The central piece of the LARS is the 5 kilometer long umbilical cable that keeps Jason tethered to the ship even when diving nearly 5 km deep. Everything Jason does is delivered through this one long cable: the kilowatts of electrical power, the gigabits of fiber-optic data delivering 4k video in real time from seafloor to our spacious control van on the ship, the tons of lifting force strong enough to safely hoist Jason's 5.5 tons of deep-sea science utility in and out of the water - even when the ship is rocking and rolling in large ocean swells.

The winch stores and can spool off the 5 km (9 tons) of the umbilical cable. When all 9 tons of the mostly steel cable are hanging off the ship with Jason at the end, the winch is powerful enough to haul it all back in - and not spend all day doing it.

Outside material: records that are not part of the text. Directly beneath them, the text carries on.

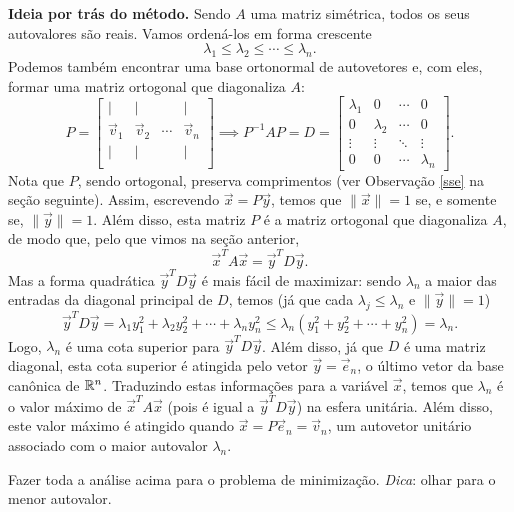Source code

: \documentclass[../livro.tex]{subfiles}
\begin{document}
\noindent \textbf{Ideia por trás do método.} Sendo $A$ uma matriz simétrica, todos os seus autovalores são reais. Vamos ordená-los em forma crescente
\[
\lambda_1 \le \lambda_2 \le \cdots \le \lambda_n.
\] Podemos também encontrar uma base ortonormal de autovetores e, com eles, formar uma matriz ortogonal que diagonaliza $A$:
\[
P =  
\begin{bmatrix}
| & | &  & | \\
\vec{v}_1 & \vec{v}_2 & \cdots & \vec{v}_n \\
| & | &  & | \\
\end{bmatrix} \implies
P^{-1} A P = D = 
\begin{bmatrix}
\lambda_1 & 0  & \cdots & 0 \\
0 & \lambda_2  & \cdots & 0 \\
\vdots & \vdots & \ddots & \vdots \\
0 & 0 & \cdots & \lambda_n
\end{bmatrix}.
\] Nota que $P$, sendo ortogonal, preserva comprimentos (ver Observação \ref{sse} na seção seguinte). Assim, escrevendo $\vec{x} = P \vec{y}$, temos que $\|\vec{x}\| = 1$ se, e somente se, $\|\vec{y}\| = 1$. Além disso, esta matriz $P$ é a matriz ortogonal que diagonaliza $A$, de modo que, pelo que vimos na seção anterior,
\[
\vec{x}^T A \vec{x} = \vec{y}^T D \vec{y}.
\] Mas a forma quadrática $\vec{y}^T D \vec{y}$ é mais fácil de maximizar: sendo $\lambda_n$ a maior das entradas da diagonal principal de $D$, temos (já que cada $\lambda_j \le \lambda_n$ e $\|\vec{y}\| = 1$)
\[
\vec{y}^T D \vec{y} = \lambda_1 y_1^2 + \lambda_2 y_2^2 + \cdots + \lambda_n y_n^2 \le  \lambda_n (y_1^2 +y_2^2 + \cdots + y_n^2) = \lambda_n.
\] Logo, $\lambda_n$ é uma cota superior para $\vec{y}^T D \vec{y}$. Além disso, já que $D$ é uma matriz diagonal, esta cota superior é atingida pelo vetor $\vec{y} = \vec{e}_n$, o último vetor da base canônica de $\mathbb{R}^n$. Traduzindo estas informações para a variável $\vec{x}$, temos que $\lambda_n$ é o valor máximo de $\vec{x}^T A \vec{x}$ (pois é igual a $\vec{y}^T D \vec{y}$) na esfera unitária. Além disso, este valor máximo é atingido quando $\vec{x} = P \vec{e}_n = \vec{v}_n$, um autovetor unitário associado com o maior autovalor $\lambda_n$.

\begin{exercise}
	Fazer toda a análise acima para o problema de minimização. \textit{Dica}: olhar para o menor autovalor.
\end{exercise}
\end{document}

The cable runs out of the winch, through the center of the crane making bends around wheels (called sheaves) and out the end of the crane. The end of the crane features the undeniably coolest part of the crane, which we call the docking head. When its time to pull Jason out of the water via the cable, like in the picture, Jason gets pulled up to and docks with the docking head. There is a very sturdy mechanism inside the docking head that latches to the top of Jason, docking the two securely together. At that point, Jason can be safely carried down to the deck of the ship by the crane. That, in a nutshell, is a Recovery. The reverse of this is a Launch.